Range to output from the entries below: the line containing "Her bir CIM" through the line containing "1. Motor kablolarının". Set it down exactly, ends included, nothing else.

#### AVAILABLE RECORDS ####

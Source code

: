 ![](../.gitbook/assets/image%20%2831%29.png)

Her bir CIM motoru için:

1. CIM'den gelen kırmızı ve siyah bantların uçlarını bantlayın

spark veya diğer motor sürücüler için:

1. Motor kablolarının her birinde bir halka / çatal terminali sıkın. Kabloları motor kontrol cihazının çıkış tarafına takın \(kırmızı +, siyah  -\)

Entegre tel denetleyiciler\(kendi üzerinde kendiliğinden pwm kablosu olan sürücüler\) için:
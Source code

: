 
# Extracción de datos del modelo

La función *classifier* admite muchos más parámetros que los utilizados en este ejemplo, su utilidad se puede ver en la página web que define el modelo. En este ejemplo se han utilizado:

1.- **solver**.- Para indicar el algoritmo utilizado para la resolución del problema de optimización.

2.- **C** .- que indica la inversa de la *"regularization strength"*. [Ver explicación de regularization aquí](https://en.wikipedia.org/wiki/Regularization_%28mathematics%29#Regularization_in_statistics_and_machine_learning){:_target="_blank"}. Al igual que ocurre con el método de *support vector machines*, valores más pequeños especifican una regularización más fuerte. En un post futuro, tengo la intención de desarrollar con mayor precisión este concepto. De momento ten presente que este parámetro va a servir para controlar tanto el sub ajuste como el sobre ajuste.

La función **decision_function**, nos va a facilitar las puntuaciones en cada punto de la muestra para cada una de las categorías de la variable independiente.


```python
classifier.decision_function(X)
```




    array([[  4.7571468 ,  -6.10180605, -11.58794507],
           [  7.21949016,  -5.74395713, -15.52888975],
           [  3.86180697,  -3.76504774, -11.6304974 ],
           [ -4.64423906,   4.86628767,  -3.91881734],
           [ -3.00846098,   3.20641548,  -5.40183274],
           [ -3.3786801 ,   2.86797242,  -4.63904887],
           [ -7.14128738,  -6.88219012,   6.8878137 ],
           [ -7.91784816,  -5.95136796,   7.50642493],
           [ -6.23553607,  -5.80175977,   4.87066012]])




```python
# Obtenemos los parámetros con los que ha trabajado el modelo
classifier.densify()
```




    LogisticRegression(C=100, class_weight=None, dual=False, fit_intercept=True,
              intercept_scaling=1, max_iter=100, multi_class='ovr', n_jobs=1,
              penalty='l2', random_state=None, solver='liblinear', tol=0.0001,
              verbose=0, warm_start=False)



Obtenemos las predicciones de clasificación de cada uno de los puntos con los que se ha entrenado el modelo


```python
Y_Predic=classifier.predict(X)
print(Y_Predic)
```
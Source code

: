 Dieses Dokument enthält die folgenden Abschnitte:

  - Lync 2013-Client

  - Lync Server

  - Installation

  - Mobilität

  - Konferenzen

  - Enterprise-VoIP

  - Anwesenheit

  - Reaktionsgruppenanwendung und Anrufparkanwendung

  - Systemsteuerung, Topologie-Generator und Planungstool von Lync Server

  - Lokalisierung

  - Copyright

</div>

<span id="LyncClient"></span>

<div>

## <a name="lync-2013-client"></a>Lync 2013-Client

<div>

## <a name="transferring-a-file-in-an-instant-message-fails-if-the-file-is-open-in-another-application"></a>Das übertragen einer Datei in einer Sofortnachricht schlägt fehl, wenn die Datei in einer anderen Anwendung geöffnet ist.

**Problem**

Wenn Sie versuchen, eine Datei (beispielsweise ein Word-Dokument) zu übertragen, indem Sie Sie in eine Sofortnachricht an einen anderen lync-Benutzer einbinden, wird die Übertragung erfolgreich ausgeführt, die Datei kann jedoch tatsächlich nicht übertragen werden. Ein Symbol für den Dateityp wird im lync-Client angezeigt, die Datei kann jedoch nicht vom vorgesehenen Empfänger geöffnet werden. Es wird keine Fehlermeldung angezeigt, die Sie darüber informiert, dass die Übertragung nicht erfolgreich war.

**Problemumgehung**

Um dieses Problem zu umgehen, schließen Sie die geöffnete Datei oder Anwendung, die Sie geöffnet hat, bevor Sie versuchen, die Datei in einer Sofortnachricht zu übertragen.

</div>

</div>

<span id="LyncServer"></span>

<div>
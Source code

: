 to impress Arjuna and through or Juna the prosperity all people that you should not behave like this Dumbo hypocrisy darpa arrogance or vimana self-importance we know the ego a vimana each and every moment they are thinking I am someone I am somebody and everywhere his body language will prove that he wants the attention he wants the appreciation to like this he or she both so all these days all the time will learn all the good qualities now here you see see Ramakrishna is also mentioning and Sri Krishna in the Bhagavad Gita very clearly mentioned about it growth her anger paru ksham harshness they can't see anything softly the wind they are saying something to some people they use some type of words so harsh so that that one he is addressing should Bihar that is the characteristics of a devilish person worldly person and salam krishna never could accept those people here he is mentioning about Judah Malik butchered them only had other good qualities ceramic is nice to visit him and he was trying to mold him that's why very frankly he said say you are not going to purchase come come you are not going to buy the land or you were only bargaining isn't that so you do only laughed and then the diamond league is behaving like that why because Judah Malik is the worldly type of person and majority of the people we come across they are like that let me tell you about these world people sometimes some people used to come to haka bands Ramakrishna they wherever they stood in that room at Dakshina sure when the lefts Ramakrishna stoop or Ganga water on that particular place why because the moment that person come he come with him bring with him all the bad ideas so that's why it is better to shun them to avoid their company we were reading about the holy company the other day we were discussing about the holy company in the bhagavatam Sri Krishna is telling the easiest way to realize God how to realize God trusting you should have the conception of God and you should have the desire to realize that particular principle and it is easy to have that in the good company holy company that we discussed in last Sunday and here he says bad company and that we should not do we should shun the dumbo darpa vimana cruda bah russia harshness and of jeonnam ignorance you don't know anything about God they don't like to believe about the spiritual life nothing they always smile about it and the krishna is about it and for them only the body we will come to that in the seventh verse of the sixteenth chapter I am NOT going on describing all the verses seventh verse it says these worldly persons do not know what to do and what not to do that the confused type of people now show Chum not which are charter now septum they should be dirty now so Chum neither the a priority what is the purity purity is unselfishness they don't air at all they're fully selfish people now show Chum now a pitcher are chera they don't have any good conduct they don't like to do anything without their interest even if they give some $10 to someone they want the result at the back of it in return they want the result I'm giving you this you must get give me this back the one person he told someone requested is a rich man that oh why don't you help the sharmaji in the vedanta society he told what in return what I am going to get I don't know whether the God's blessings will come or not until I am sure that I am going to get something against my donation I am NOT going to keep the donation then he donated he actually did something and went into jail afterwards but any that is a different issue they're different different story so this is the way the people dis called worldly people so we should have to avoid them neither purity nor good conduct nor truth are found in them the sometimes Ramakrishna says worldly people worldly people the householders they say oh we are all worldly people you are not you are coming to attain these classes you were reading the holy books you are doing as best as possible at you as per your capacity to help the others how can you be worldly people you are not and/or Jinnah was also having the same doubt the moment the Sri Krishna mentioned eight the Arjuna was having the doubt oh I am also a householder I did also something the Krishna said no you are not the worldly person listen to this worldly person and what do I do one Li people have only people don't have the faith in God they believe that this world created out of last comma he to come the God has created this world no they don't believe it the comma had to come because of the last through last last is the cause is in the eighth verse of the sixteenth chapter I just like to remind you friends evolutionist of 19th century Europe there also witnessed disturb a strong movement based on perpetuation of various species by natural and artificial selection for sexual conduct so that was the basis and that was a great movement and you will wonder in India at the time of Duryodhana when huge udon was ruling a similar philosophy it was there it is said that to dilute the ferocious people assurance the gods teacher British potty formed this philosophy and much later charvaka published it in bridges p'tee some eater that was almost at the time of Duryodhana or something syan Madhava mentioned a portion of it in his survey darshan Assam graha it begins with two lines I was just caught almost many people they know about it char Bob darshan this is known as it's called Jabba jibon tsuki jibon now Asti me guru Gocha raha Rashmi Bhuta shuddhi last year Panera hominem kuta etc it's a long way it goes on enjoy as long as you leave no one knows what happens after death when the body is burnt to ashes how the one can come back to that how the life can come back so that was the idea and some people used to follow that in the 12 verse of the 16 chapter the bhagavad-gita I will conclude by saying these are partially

####

=== TASK SOLUTION ===
Her bir CIM motoru için:

1. CIM'den gelen kırmızı ve siyah bantların uçlarını bantlayın

spark veya diğer motor sürücüler için:

1. Motor kablolarının her birinde bir halka / çatal terminali sıkın. Kabloları motor kontrol cihazının çıkış tarafına takın \(kırmızı +, siyah  -\)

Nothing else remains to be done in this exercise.